§ **EXTRACTED ENTRIES**
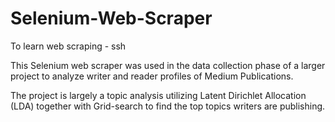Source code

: # Selenium-Web-Scraper

To learn web scraping - ssh

This Selenium web scraper was used in the data collection phase of a larger project to analyze writer and reader profiles of Medium Publications.

The project is largely a topic analysis utilizing Latent Dirichlet Allocation (LDA) together with Grid-search to find the top topics writers are publishing.
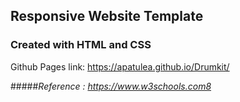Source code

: ## Responsive Website Template

### Created with HTML and CSS 

Github Pages link: https://apatulea.github.io/Drumkit/



#####*Reference : https://www.w3schools.com8*






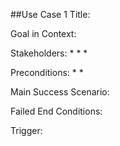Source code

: ##Use Case 1
Title: 

Goal in Context: 

Stakeholders: 
* 
* 
* 

Preconditions: 
* 
* 

Main Success Scenario:

Failed End Conditions: 

Trigger: 
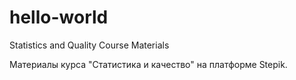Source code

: # hello-world
Statistics and Quality Course Materials

Материалы курса "Статистика и качество" на платформе Stepik.
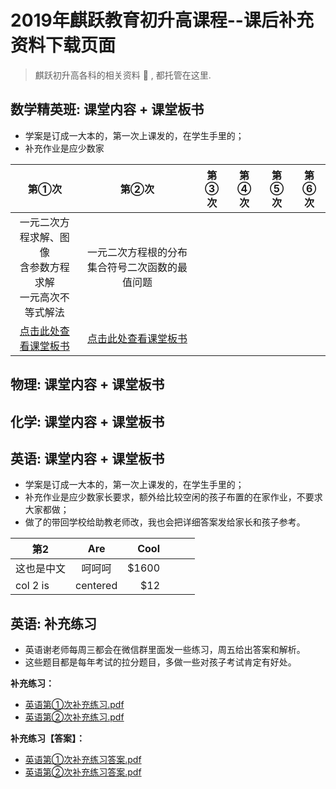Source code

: # 2019年麒跃教育初升高课程--课后补充资料下载页面
> 麒跃初升高各科的相关资料 📝 , 都托管在这里.  


## 数学精英班: 课堂内容 + 课堂板书

  - 学案是订成一大本的，第一次上课发的，在学生手里的；
  - 补充作业是应少数家


|                              第①次                             |                          第②次                         | 第③次 | 第④次 | 第⑤次 | 第⑥次 |
|:--------------------------------------------------------------:|:------------------------------------------------------:|:-----:|:-----:|:-----:|:-----:|
| 一元二次方程求解、图像<br>含参数方程求解<br>一元高次不等式解法 |     一元二次方程根的分布集合符号二次函数的最值问题     |       |       |       |       |
|      [点击此处查看课堂板书](数学/精英班/数学精英班8.9.pdf)     | [点击此处查看课堂板书](数学/精英班/数学精英班8.10.pdf) |       |       |       |       |










## 物理: 课堂内容 + 课堂板书
## 化学: 课堂内容 + 课堂板书
## 英语: 课堂内容 + 课堂板书







  - 学案是订成一大本的，第一次上课发的，在学生手里的；
  - 补充作业是应少数家长要求，额外给比较空闲的孩子布置的在家作业，不要求大家都做；
  - 做了的带回学校给助教老师改，我也会把详细答案发给家长和孩子参考。


| 第2        |    Are   |  Cool |   |   |   |
|------------|:--------:|------:|---|---|---|
| 这也是中文 |  呵呵呵  | $1600 |   |   |   |
| col 2 is   | centered |   $12 |   |   |   |


   
## 英语: 补充练习
  - 英语谢老师每周三都会在微信群里面发一些练习，周五给出答案和解析。
  - 这些题目都是每年考试的拉分题目，多做一些对孩子考试肯定有好处。

**补充练习：**
   * [英语第①次补充练习.pdf](英语/第一次补充资料【题目】.pdf)
   * [英语第②次补充练习.pdf](英语/第二次补充资料【题目】.pdf)
   
**补充练习【答案】：**
   * [英语第①次补充练习答案.pdf](英语/第一次补充资料【答案】.pdf)
   * [英语第②次补充练习答案.pdf](英语/第二次补充资料【答案】.pdf)
    


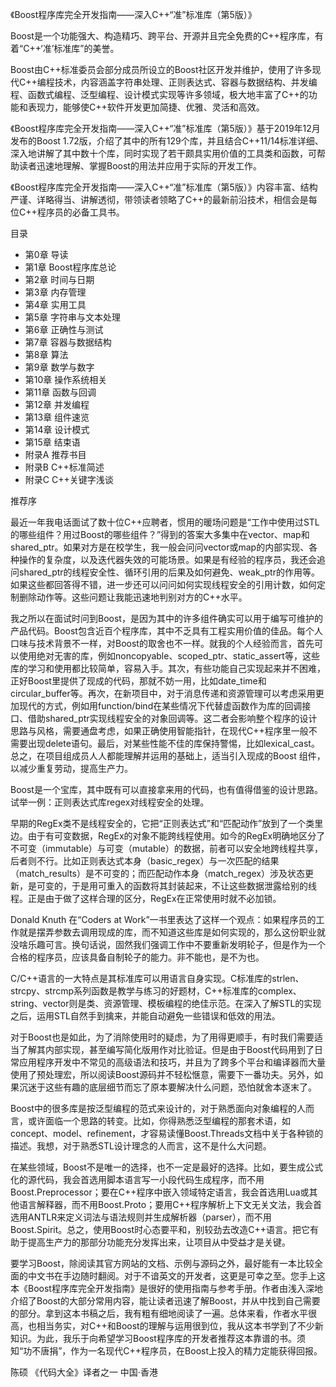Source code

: 《Boost程序库完全开发指南——深入C++“准”标准库（第5版）》

Boost是一个功能强大、构造精巧、跨平台、开源并且完全免费的C++程序库，有着“C++‘准’标准库”的美誉。

Boost由C++标准委员会部分成员所设立的Boost社区开发并维护，使用了许多现代C++编程技术，内容涵盖字符串处理、正则表达式、容器与数据结构、并发编程、函数式编程、泛型编程、设计模式实现等许多领域，极大地丰富了C++的功能和表现力，能够使C++软件开发更加简捷、优雅、灵活和高效。

《Boost程序库完全开发指南——深入C++“准”标准库（第5版）》基于2019年12月发布的Boost 1.72版，介绍了其中的所有129个库，并且结合C++11/14标准详细、深入地讲解了其中数十个库，同时实现了若干颇具实用价值的工具类和函数，可帮助读者迅速地理解、掌握Boost的用法并应用于实际的开发工作。

《Boost程序库完全开发指南——深入C++“准”标准库（第5版）》内容丰富、结构严谨、详略得当、讲解透彻，带领读者领略了C++的最新前沿技术，相信会是每位C++程序员的必备工具书。

目录

- 第0章 导读
- 第1章 Boost程序库总论
- 第2章 时间与日期
- 第3章 内存管理
- 第4章 实用工具
- 第5章 字符串与文本处理
- 第6章 正确性与测试
- 第7章 容器与数据结构
- 第8章 算法
- 第9章 数学与数字
- 第10章 操作系统相关
- 第11章 函数与回调
- 第12章 并发编程
- 第13章 组件速览
- 第14章 设计模式
- 第15章 结束语
- 附录A 推荐书目
- 附录B C++标准简述
- 附录C C++关键字浅谈

推荐序

最近一年我电话面试了数十位C++应聘者，惯用的暖场问题是“工作中使用过STL的哪些组件？用过Boost的哪些组件？”得到的答案大多集中在vector、map和shared_ptr。如果对方是在校学生，我一般会问问vector或map的内部实现、各种操作的复杂度，以及迭代器失效的可能场景。如果是有经验的程序员，我还会追问shared_ptr的线程安全性、循环引用的后果及如何避免、weak_ptr的作用等。如果这些都回答得不错，进一步还可以问问如何实现线程安全的引用计数，如何定制删除动作等。这些问题让我能迅速地判别对方的C++水平。

我之所以在面试时问到Boost，是因为其中的许多组件确实可以用于编写可维护的产品代码。Boost包含近百个程序库，其中不乏具有工程实用价值的佳品。每个人口味与技术背景不一样，对Boost的取舍也不一样。就我的个人经验而言，首先可以使用绝对无害的库，例如noncopyable、scoped_ptr、static_assert等，这些库的学习和使用都比较简单，容易入手。其次，有些功能自己实现起来并不困难，正好Boost里提供了现成的代码，那就不妨一用，比如date_time和circular_buffer等。再次，在新项目中，对于消息传递和资源管理可以考虑采用更加现代的方式，例如用function/bind在某些情况下代替虚函数作为库的回调接口、借助shared_ptr实现线程安全的对象回调等。这二者会影响整个程序的设计思路与风格，需要通盘考虑，如果正确使用智能指针，在现代C++程序里一般不需要出现delete语句。最后，对某些性能不佳的库保持警惕，比如lexical_cast。总之，在项目组成员人人都能理解并运用的基础上，适当引入现成的Boost 组件，以减少重复劳动，提高生产力。

Boost是一个宝库，其中既有可以直接拿来用的代码，也有值得借鉴的设计思路。试举一例：正则表达式库regex对线程安全的处理。

早期的RegEx类不是线程安全的，它把“正则表达式”和“匹配动作”放到了一个类里边。由于有可变数据，RegEx的对象不能跨线程使用。如今的RegEx明确地区分了不可变（immutable）与可变（mutable）的数据，前者可以安全地跨线程共享，后者则不行。比如正则表达式本身（basic_regex）与一次匹配的结果（match_results）是不可变的；而匹配动作本身（match_regex）涉及状态更新，是可变的，于是用可重入的函数将其封装起来，不让这些数据泄露给别的线程。正是由于做了这样合理的区分，RegEx在正常使用时就不必加锁。

Donald Knuth 在“Coders at Work”一书里表达了这样一个观点：如果程序员的工作就是摆弄参数去调用现成的库，而不知道这些库是如何实现的，那么这份职业就没啥乐趣可言。换句话说，固然我们强调工作中不要重新发明轮子，但是作为一个合格的程序员，应该具备自制轮子的能力。非不能也，是不为也。

C/C++语言的一大特点是其标准库可以用语言自身实现。C标准库的strlen、strcpy、strcmp系列函数是教学与练习的好题材，C++标准库的complex、string、vector则是类、资源管理、模板编程的绝佳示范。在深入了解STL的实现之后，运用STL自然手到擒来，并能自动避免一些错误和低效的用法。

对于Boost也是如此，为了消除使用时的疑虑，为了用得更顺手，有时我们需要适当了解其内部实现，甚至编写简化版用作对比验证。但是由于Boost代码用到了日常应用程序开发中不常见的高级语法和技巧，并且为了跨多个平台和编译器而大量使用了预处理宏，所以阅读Boost源码并不轻松惬意，需要下一番功夫。另外，如果沉迷于这些有趣的底层细节而忘了原本要解决什么问题，恐怕就舍本逐末了。

Boost中的很多库是按泛型编程的范式来设计的，对于熟悉面向对象编程的人而言，或许面临一个思路的转变。比如，你得熟悉泛型编程的那套术语，如concept、model、refinement，才容易读懂Boost.Threads文档中关于各种锁的描述。我想，对于熟悉STL设计理念的人而言，这不是什么大问题。

在某些领域，Boost不是唯一的选择，也不一定是最好的选择。比如，要生成公式化的源代码，我会首选用脚本语言写一小段代码生成程序，而不用Boost.Preprocessor；要在C++程序中嵌入领域特定语言，我会首选用Lua或其他语言解释器，而不用Boost.Proto；要用C++程序解析上下文无关文法，我会首选用ANTLR来定义词法与语法规则并生成解析器（parser），而不用Boost.Spirit。总之，使用Boost时心态要平和，别较劲去改造C++语言。把它有助于提高生产力的那部分功能充分发挥出来，让项目从中受益才是关键。

要学习Boost，除阅读其官方网站的文档、示例与源码之外，最好能有一本比较全面的中文书在手边随时翻阅。对于不谙英文的开发者，这更是可幸之至。您手上这本《Boost程序库完全开发指南》是很好的使用指南与参考手册。作者由浅入深地介绍了Boost的大部分常用内容，能让读者迅速了解Boost，并从中找到自己需要的部分。拿到这本书稿之后，我有粗有细地阅读了一遍。总体来看，作者水平很高，也相当务实，对C++和Boost的理解与运用很到位，我从这本书学到了不少新知识。为此，我乐于向希望学习Boost程序库的开发者推荐这本靠谱的书。须知“功不唐捐”，作为一名现代C++程序员，在Boost上投入的精力定能获得回报。

陈硕
《代码大全》译者之一
中国·香港
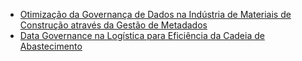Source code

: - [Otimização da Governança de Dados na Indústria de Materiais de Construção através da Gestão de Metadados](https://github.com/guilhasn/GSD/blob/main/PGSD/Exemplos/Streamlining%20Data%20Governance%20in%20the%20Building%20Material%20Industry%20through%20Metadata%20Management.md)
- [Data Governance na Logística para Eficiência da Cadeia de Abastecimento](https://github.com/guilhasn/GSD/blob/7914f5a4fd760f29b37d457780f6720307d4b9c7/PGSD/Exemplos/DG%20%20na%20Log%C3%ADstica%20para%20Efici%C3%AAncia%20da%20Cadeia%20de%20Abastecimento.md)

§ **PROMPT**
Look through the material above. Copy each line where the word "Selenium" appears.

§ **THE COMPLETED TASK**
: # Selenium-Web-Scraper
This Selenium web scraper was used in the data collection phase of a larger project to analyze writer and reader profiles of Medium Publications.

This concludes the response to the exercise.